The general smiled, genuinely amazed by this old bastard's nerve. “Well that's the thing: this wasn't a hit on the Imperial database. It was older than that.”
The man shrugged. “That makes sense. I'm old.”
The general chuckled, but he wasn't amused anymore. He was starting to get angry. “You're an enemy of the Republic, Gray Paladin Ink Davaan. You are considered extremely dangerous, and are to be killed on sight, as authorized by Grand Army of the Republic Contingency Order 66. Now how about that.”
“Should I draw my sword,” the old man asked. “Would you like me to put on a show?”
“How the fuck did you end up here, man?”
“I was hoping someone interesting would find me,” he said. “I should have learned better by now.”
“Oh, I can be interesting,” the general said. “I can be very interesting.” He didn't even believe it himself, once he heard it out loud.
“I can leave if we're done here,” Ink said, turning for the exit. “I can find my way off-world.”
“My name is Lee Prine,” the general said. “I'm not here to process refugees.”
“What are you here for?” the old man asked, not slowing down as he worked the seal on the tent.
“I'm here to recruit Force Commandos.”
The survivor of the Great Jedi Purge quit fiddling with the fancy-pants piece of gear and returned his attention to the younger man. “You're going to find shit-all in these rejects from an abandoned Jedi temple.”
After
“Force Commando” was a stretch, that's for sure.
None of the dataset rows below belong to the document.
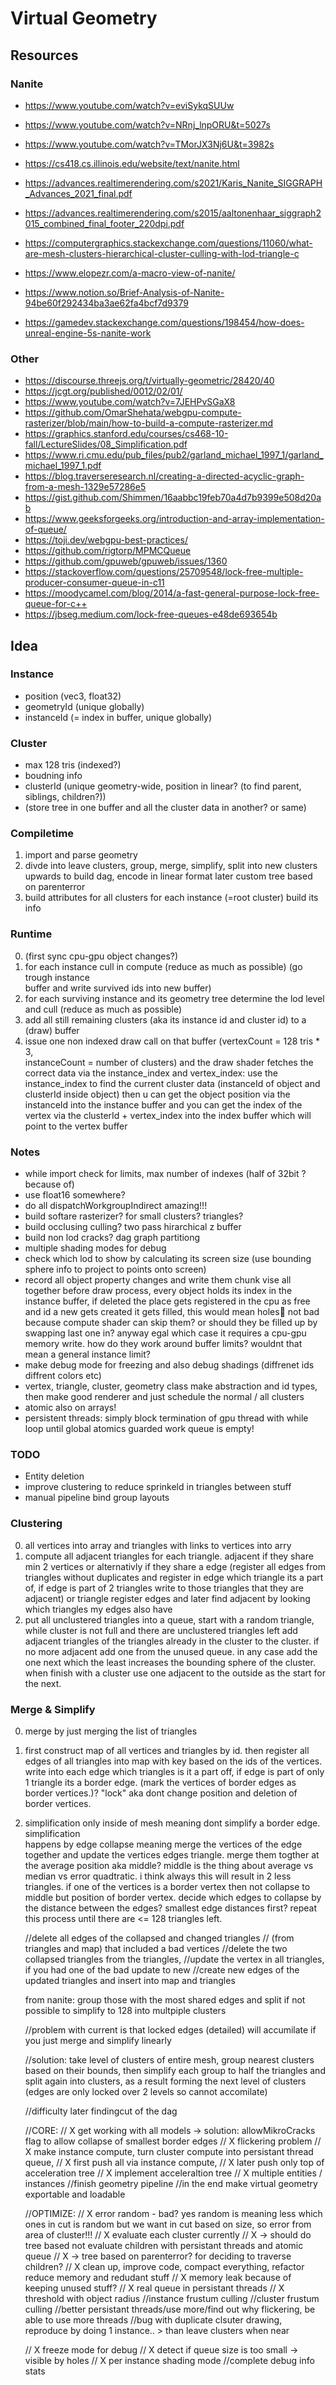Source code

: # Virtual Geometry

## Resources

### Nanite

-   https://www.youtube.com/watch?v=eviSykqSUUw
-   https://www.youtube.com/watch?v=NRnj_lnpORU&t=5027s
-   https://www.youtube.com/watch?v=TMorJX3Nj6U&t=3982s

-   https://cs418.cs.illinois.edu/website/text/nanite.html
-   https://advances.realtimerendering.com/s2021/Karis_Nanite_SIGGRAPH_Advances_2021_final.pdf
-   https://advances.realtimerendering.com/s2015/aaltonenhaar_siggraph2015_combined_final_footer_220dpi.pdf
-   https://computergraphics.stackexchange.com/questions/11060/what-are-mesh-clusters-hierarchical-cluster-culling-with-lod-triangle-c
-   https://www.elopezr.com/a-macro-view-of-nanite/
-   https://www.notion.so/Brief-Analysis-of-Nanite-94be60f292434ba3ae62fa4bcf7d9379
-   https://gamedev.stackexchange.com/questions/198454/how-does-unreal-engine-5s-nanite-work

### Other

-   https://discourse.threejs.org/t/virtually-geometric/28420/40
-   https://jcgt.org/published/0012/02/01/
-   https://www.youtube.com/watch?v=7JEHPvSGaX8
-   https://github.com/OmarShehata/webgpu-compute-rasterizer/blob/main/how-to-build-a-compute-rasterizer.md
-   https://graphics.stanford.edu/courses/cs468-10-fall/LectureSlides/08_Simplification.pdf
-   https://www.ri.cmu.edu/pub_files/pub2/garland_michael_1997_1/garland_michael_1997_1.pdf
-   https://blog.traverseresearch.nl/creating-a-directed-acyclic-graph-from-a-mesh-1329e57286e5
-   https://gist.github.com/Shimmen/16aabbc19feb70a4d7b9399e508d20ab
-   https://www.geeksforgeeks.org/introduction-and-array-implementation-of-queue/
-   https://toji.dev/webgpu-best-practices/
-   https://github.com/rigtorp/MPMCQueue
-   https://github.com/gpuweb/gpuweb/issues/1360
-   https://stackoverflow.com/questions/25709548/lock-free-multiple-producer-consumer-queue-in-c11
-   https://moodycamel.com/blog/2014/a-fast-general-purpose-lock-free-queue-for-c++
-   https://jbseg.medium.com/lock-free-queues-e48de693654b

## Idea

### Instance

-   position (vec3, float32)
-   geometryId (unique globally)
-   instanceId (= index in buffer, unique globally)

### Cluster

-   max 128 tris (indexed?)
-   boudning info
-   clusterId (unique geometry-wide, position in linear? (to find parent, siblings, children?))
-   (store tree in one buffer and all the cluster data in another? or same)

### Compiletime

1.  import and parse geometry
2.  divde into leave clusters, group, merge, simplify, split into new clusters
    upwards to build dag, encode in linear format later custom tree based on parenterror
3.  build attributes for all clusters
    for each instance (=root cluster) build its info

### Runtime

0.  (first sync cpu-gpu object changes?)
1.  for each instance cull in compute (reduce as much as possible) (go trough instance  
    buffer and write survived ids into new buffer)
2.  for each surviving instance and its geometry tree determine the lod level and cull
    (reduce as much as possible)
3.  add all still remaining clusters (aka its instance id and cluster id) to a (draw) buffer
4.  issue one non indexed draw call on that buffer (vertexCount = 128 tris \* 3,  
    instanceCount = number of clusters)
    and the draw shader fetches the correct data via the instance_index and vertex_index:
    use the instance_index to find the current cluster data (instanceId of object and clusterId inside object)
    then u can get the object position via the instanceId into the instance buffer
    and you can get the index of the vertex via the clusterId + vertex_index into the index buffer which will point to the vertex buffer

### Notes

-   while import check for limits, max number of indexes (half of 32bit ? because of)
-   use float16 somewhere?
-   do all dispatchWorkgroupIndirect amazing!!!
-   build softare rasterizer? for small clusters? triangles?
-   build occlusing culling? two pass hirarchical z buffer
-   build non lod cracks? dag graph partitiong
-   multiple shading modes for debug
-   check which lod to show by calculating its screen size (use bounding sphere info to project to points onto screen)
-   record all object property changes and write them chunk vise all together before draw process, every object holds its index in the instance buffer, if deleted the place gets registered in the cpu as free and id a new gets created it gets filled, this would mean holes🤔 not bad because compute shader can skip them? or should they be filled up by swapping last one in? anyway egal which case it requires a cpu-gpu memory write. how do they work around buffer limits? wouldnt that mean a general instance limit?
-   make debug mode for freezing and also debug shadings (diffrenet ids diffrent colors etc)
-   vertex, triangle, cluster, geometry class make abstraction and id types, then make good renderer and just schedule the normal / all clusters
-   atomic also on arrays!
-   persistent threads: simply block termination of gpu thread with while loop until global atomics guarded work queue is empty!

### TODO

-   Entity deletion
-   improve clustering to reduce sprinkeld in triangles between stuff
-   manual pipeline bind group layouts

### Clustering

0.  all vertices into array and triangles with links to vertices into arry
1.  compute all adjacent triangles for each triangle. adjacent if they share min 2 vertices
    or alternativly if they share a edge (register all edges from triangles without duplicates and register in edge which triangle its a part of, if edge is part of 2 triangles write to those triangles that they are adjacent) or triangle register edges and later find adjacent by looking which triangles my edges also have
2.  put all unclustered triangles into a queue, start with a random triangle, while cluster
    is not full and there are unclustered triangles left add adjacent triangles of the triangles already in the cluster to the cluster. if no more adjacent add one from the unused queue. in any case add the one next which the least increases the bounding sphere of the cluster. when finish with a cluster use one adjacent to the outside as the start for the next.

### Merge & Simplify

0.  merge by just merging the list of triangles
1.  first construct map of all vertices and triangles by id. then register all edges of all
    triangles into map with key based on the ids of the vertices. write into each edge which triangles is it a part off, if edge is part of only 1 triangle its a border edge. (mark the vertices of border edges as border vertices.)? "lock" aka dont change position and deletion of border vertices.
2.  simplification only inside of mesh meaning dont simplify a border edge. simplification  
    happens by edge collapse meaning merge the vertices of the edge together and update the vertices edges triangle. merge them togther at the average position aka middle? middle is the thing about average vs median vs error quadtratic. i think always this will result in 2 less triangles. if one of the vertices is a border vertex then not collapse to middle but position of border vertex. decide which edges to collapse by the distance between the edges? smallest edge distances first? repeat this process until there are <= 128 triangles left.

    //delete all edges of the collapsed and changed triangles
    // (from triangles and map) that included a bad vertices
    //delete the two collapsed triangles from the triangles,
    //update the vertex in all triangles, if you had one of the bad update to new
    //create new edges of the updated triangles and insert into map and triangles

    from nanite: group those with the most shared edges and split if not possible to simplify to 128 into multpiple clusters

    //problem with current is that locked edges (detailed) will accumilate if you just merge and simplify linearly

    //solution: take level of clusters of entire mesh, group nearest clusters based on their bounds, then simplify each group to half the triangles and split again into clusters, as a result forming the next level of clusters (edges are only locked over 2 levels so cannot accomilate)

    //difficulty later findingcut of the dag

    //CORE:
    // X get working with all models -> solution: allowMikroCracks flag to allow collapse of smallest border edges
    // X flickering problem
    // X make instance compute, turn cluster compute into persistant thread queue,
    // X first push all via instance compute,
    // X later push only top of acceleration tree
    // X implement acceleraltion tree
    // X multiple entities / instances
    //finish geometry pipeline
    //in the end make virtual geometry exportable and loadable

    //OPTIMIZE:
    // X error random - bad? yes random is meaning less which ones in cut is random but we want in cut based on size, so error from area of cluster!!!
    // X evaluate each cluster currently
    // X -> should do tree based not evaluate children with persistant threads and atomic queue
    // X -> tree based on parenterror? for deciding to traverse children?
    // X clean up, improve code, compact everything, refactor reduce memory and redudant stuff
    // X memory leak because of keeping unused stuff?
    // X real queue in persistant threads
    // X threshold with object radius
    //instance frustum culling
    //cluster frustum culling
    //better persistant threads/use more/find out why flickering, be able to use more threads
    //bug with duplicate clsuter drawing, reproduce by doing 1 instance.. > than leave clusters when near

    // X freeze mode for debug
    // X detect if queue size is too small -> visible by holes
    // X per instance shading mode
    //complete debug info stats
The Dominion had issued its Declaration against Force Users, though, so things were getting serious. It was more important than ever to both maintain the secrecy of the program, and prepare competent Force users for whatever lay ahead. The Dominion was targeting Force sensitives for a reason, and Ink Davaan was committed to preventing another Purge.
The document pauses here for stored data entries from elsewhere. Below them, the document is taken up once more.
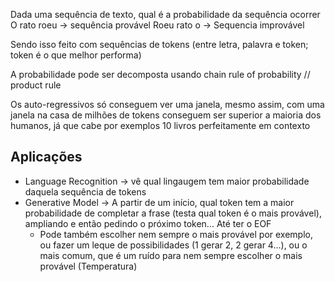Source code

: Dada uma sequência de texto, qual é a probabilidade da sequência ocorrer
	O rato roeu -> sequência provável
	Roeu rato o -> Sequencia improvável

Sendo isso feito com sequências de tokens (entre letra, palavra e token; token é o que melhor performa)

A probabilidade pode ser decomposta usando chain rule of probability // product rule

Os auto-regressivos só conseguem ver uma janela, mesmo assim, com uma janela na casa de milhões de tokens conseguem ser superior a maioria dos humanos, já que cabe por exemplos 10 livros perfeitamente em contexto

## Aplicações
- Language Recognition -> vê qual lingaugem tem maior probabilidade daquela sequência de tokens
- Generative Model -> A partir de um início, qual token tem a maior probabilidade de completar a frase (testa qual token é o mais provável), ampliando e então pedindo o próximo token... Até ter o EOF
	- Pode também escolher nem sempre o mais provável por exemplo, ou fazer um leque de possibilidades (1 gerar 2, 2 gerar 4...), ou o mais comum, que é um ruído para nem sempre escolher o mais provável (Temperatura)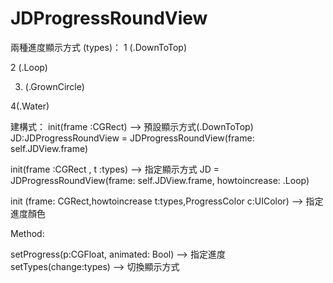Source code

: # JDProgressRoundView

兩種進度顯示方式 (types)： 
1  (.DownToTop) 

2   (.Loop)


3. (.GrownCircle)

4(.Water)



建構式： init(frame :CGRect)  —>   預設顯示方式(.DownToTop)     
JD:JDProgressRoundView = JDProgressRoundView(frame: self.JDView.frame)

init(frame :CGRect , t :types)  —> 指定顯示方式
JD = JDProgressRoundView(frame: self.JDView.frame, howtoincrease: .Loop)

 init (frame: CGRect,howtoincrease t:types,ProgressColor c:UIColor)  —> 指定進度顏色

Method:

setProgress(p:CGFloat, animated: Bool) —>  指定進度
setTypes(change:types) —> 切換顯示方式
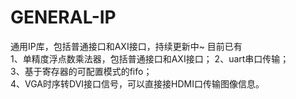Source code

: # GENERAL-IP
通用IP库，包括普通接口和AXI接口，持续更新中~ 目前已有  
  1、单精度浮点数乘法器，包括普通接口和AXI接口； 
  2、uart串口传输；  
  3、基于寄存器的可配置模式的fifo；  
  4、VGA时序转DVI接口信号，可以直接接HDMI口传输图像信息。

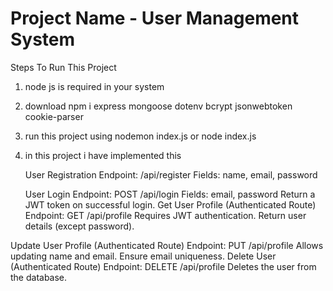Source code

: # Project Name - User Management System

 Steps To Run This Project
  1. node js is required in your system
  2. download npm i express mongoose dotenv bcrypt jsonwebtoken cookie-parser
  3. run this project using nodemon index.js or node index.js

  4. in this project i have implemented this
     
      User Registration
               Endpoint: /api/register
               Fields: name, email, password
     
     User Login
               Endpoint: POST /api/login
               Fields: email, password
               Return a JWT token on successful login.
    Get User Profile (Authenticated Route)
               Endpoint: GET /api/profile
               Requires JWT authentication.
               Return user details (except password).
       
   Update User Profile (Authenticated Route)
               Endpoint: PUT /api/profile
               Allows updating name and email.
               Ensure email uniqueness.
   Delete User (Authenticated Route)
               Endpoint: DELETE /api/profile
               Deletes the user from the database.
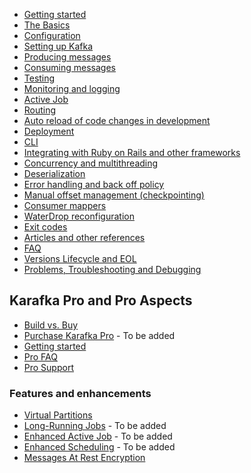 * [Getting started](Getting-Started)
* [The Basics](The-Basics)
* [Configuration](Configuration)
* [Setting up Kafka](Setting-up-Kafka)
* [Producing messages](Producing-messages)
* [Consuming messages](Consuming-messages)
* [Testing](Testing)
* [Monitoring and logging](Monitoring-and-logging)
* [Active Job](Active-Job)
* [Routing](Routing)
* [Auto reload of code changes in development](Auto-reload-of-code-changes-in-development)
* [Deployment](Deployment)
* [CLI](CLI)
* [Integrating with Ruby on Rails and other frameworks](Integrating-with-Ruby-on-Rails-and-other-frameworks)
* [Concurrency and multithreading](Concurrency-and-multithreading)
* [Deserialization](Deserialization)
* [Error handling and back off policy](Error-handling-and-back-off-policy)
* [Manual offset management (checkpointing)](Manual-offset-management)
* [Consumer mappers](Consumer-mappers)
* [WaterDrop reconfiguration](WaterDrop-reconfiguration)
* [Exit codes](Exit-codes)
* [Articles and other references](Articles-and-other-references)
* [FAQ](FAQ)
* [Versions Lifecycle and EOL](Versions-Lifecycle-and-EOL)
* [Problems, Troubleshooting and Debugging](Problems,-Troubleshooting-and-Debugging)

## Karafka Pro and Pro Aspects

* [Build vs. Buy](Build-vs.-Buy)
* [Purchase Karafka Pro](https://karafka.io) - To be added
* [Getting started](Pro-Getting-started)
* [Pro FAQ](Pro-FAQ)
* [Pro Support](Pro-Support)

### Features and enhancements

* [Virtual Partitions](Pro-Virtual-Partitions)
* [Long-Running Jobs](Pro-Long-Running-Jobs) - To be added
* [Enhanced Active Job](Pro-Enhanced-Active-Job) - To be added
* [Enhanced Scheduling](Pro-Enhanced-Scheduling) - To be added
* [Messages At Rest Encryption](Pro-Messages-At-Rest-Encryption)

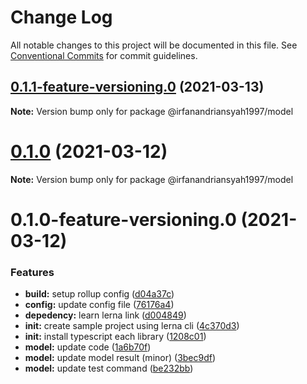 # Change Log

All notable changes to this project will be documented in this file.
See [Conventional Commits](https://conventionalcommits.org) for commit guidelines.

## [0.1.1-feature-versioning.0](https://github.com/irfanandriansyah1997/lerna/compare/@irfanandriansyah1997/model@0.1.0...@irfanandriansyah1997/model@0.1.1-feature-versioning.0) (2021-03-13)

**Note:** Version bump only for package @irfanandriansyah1997/model





# [0.1.0](https://github.com/irfanandriansyah1997/lerna/compare/@irfanandriansyah1997/model@0.1.0-feature-versioning.0...@irfanandriansyah1997/model@0.1.0) (2021-03-12)

**Note:** Version bump only for package @irfanandriansyah1997/model





# 0.1.0-feature-versioning.0 (2021-03-12)


### Features

* **build:** setup rollup config ([d04a37c](https://github.com/irfanandriansyah1997/lerna/commit/d04a37c634fe958352f03746d1afd4acb524cf87))
* **config:** update config file ([76176a4](https://github.com/irfanandriansyah1997/lerna/commit/76176a42a39e9ea1350098477b9256f683d4d742))
* **depedency:** learn lerna link ([d004849](https://github.com/irfanandriansyah1997/lerna/commit/d0048496e8689207d809e5a407818af76d274237))
* **init:** create sample project using lerna cli ([4c370d3](https://github.com/irfanandriansyah1997/lerna/commit/4c370d31166b951eaf7fa6b000795482a902865d))
* **init:** install typescript each library ([1208c01](https://github.com/irfanandriansyah1997/lerna/commit/1208c01fdb408b15a729b28acecd6fdf6196c635))
* **model:** update code ([1a6b70f](https://github.com/irfanandriansyah1997/lerna/commit/1a6b70fa6d450fec18a7f875d7c70f8ed0a2ce42))
* **model:** update model result (minor) ([3bec9df](https://github.com/irfanandriansyah1997/lerna/commit/3bec9dfc94c76b105e4847c3db6ca8a43f91c5c8))
* **model:** update test command ([be232bb](https://github.com/irfanandriansyah1997/lerna/commit/be232bb81c3f2eb990f56533960d3ca28fae9436))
So he found himself on Sundari, surrounded by the remnants of a government that had hunted him for the majority of his life. A Jedi working for the Empire . . . it was about as close to blasphemy as a man like Ink could imagine. But there they were, the tattered remains of an Imperial propaganda scheme, survivors of the Reaver invasion of the Imperial Borderlands. Some dumbass in the Cooperative had apparently decided to let the local Imperials retain formal control of the planet, even after a Cooperative action against the Reavers secured the world and its brother, Garos IV.
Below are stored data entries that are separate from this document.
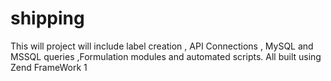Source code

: # shipping
This will project will include label creation , API Connections , MySQL and MSSQL queries ,Formulation modules and automated scripts.
All built using Zend FrameWork 1
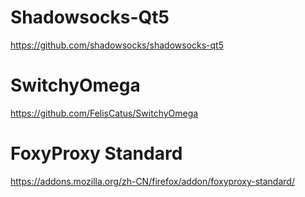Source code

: # Shadowsocks-Qt5

https://github.com/shadowsocks/shadowsocks-qt5


# SwitchyOmega

https://github.com/FelisCatus/SwitchyOmega

# FoxyProxy Standard

https://addons.mozilla.org/zh-CN/firefox/addon/foxyproxy-standard/
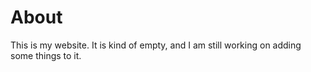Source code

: # About 
This is my website. It is kind of empty, and I am still working on adding some things to it.
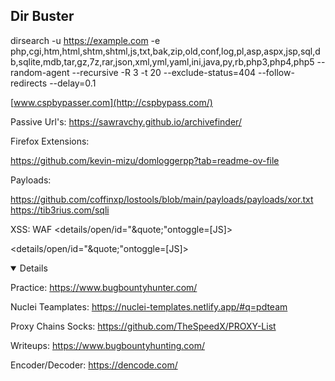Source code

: ## Dir Buster

dirsearch -u https://example.com -e php,cgi,htm,html,shtm,shtml,js,txt,bak,zip,old,conf,log,pl,asp,aspx,jsp,sql,db,sqlite,mdb,tar,gz,7z,rar,json,xml,yml,yaml,ini,java,py,rb,php3,php4,php5 --random-agent --recursive -R 3 -t 20 --exclude-status=404 --follow-redirects --delay=0.1

[www.cspbypasser.com](http://cspbypass.com/)

Passive Url's: https://sawravchy.github.io/archivefinder/

Firefox Extensions:

https://github.com/kevin-mizu/domloggerpp?tab=readme-ov-file

Payloads:

https://github.com/coffinxp/lostools/blob/main/payloads/payloads/xor.txt
 https://tib3rius.com/sqli

 XSS: WAF <details/open/id="&quote;"ontoggle=[JS]>

<details/open/id="&quote;"ontoggle=[JS]>

<details open id="' &quote;'"ontoggle=[JS]>


 Practice: https://www.bugbountyhunter.com/

 Nuclei Teamplates: https://nuclei-templates.netlify.app/#q=pdteam

 Proxy Chains Socks: https://github.com/TheSpeedX/PROXY-List

 Writeups: https://www.bugbountyhunting.com/

 Encoder/Decoder: https://dencode.com/
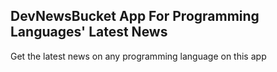 ## DevNewsBucket App For Programming Languages' Latest News
Get the latest news on any programming language on this app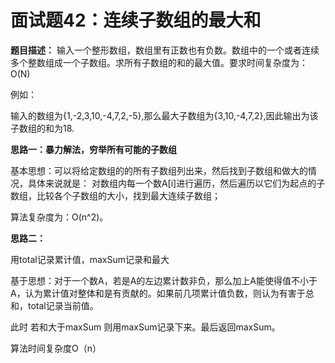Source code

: # 面试题42：连续子数组的最大和

**题目描述：** 输入一个整形数组，数组里有正数也有负数。数组中的一个或者连续多个整数组成一个子数组。求所有子数组的和的最大值。要求时间复杂度为：O(N)

例如：

输入的数组为{1,-2,3,10,-4,7,2,-5},那么最大子数组为{3,10,-4,7,2},因此输出为该子数组的和为18.



**思路一：暴力解法，穷举所有可能的子数组**

基本思想：可以将给定数组的的所有子数组列出来，然后找到子数组和做大的情况，具体来说就是： 对数组内每一个数A[i]进行遍历，然后遍历以它们为起点的子数组，比较各个子数组的大小，找到最大连续子数组；

算法复杂度为：O(n^2)。



**思路二：**

用total记录累计值，maxSum记录和最大

基于思想：对于一个数A，若是A的左边累计数非负，那么加上A能使得值不小于A，认为累计值对整体和是有贡献的。如果前几项累计值负数，则认为有害于总和，total记录当前值。

此时 若和大于maxSum 则用maxSum记录下来。最后返回maxSum。

算法时间复杂度O（n）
Whatever. He wasn't here for empire building or destroying. He was here to recruit Force Commandos. And with Jedi Corpsmen across the Empire fleeing like rats from a sinking ship, a win here could set the stage for something far, far larger. So Ink Davaan drew his cortosis sword from its scabbard and motioned for the pair of spry young Corpsmen to advance. “Come and see, what an ally the Force can make of you.”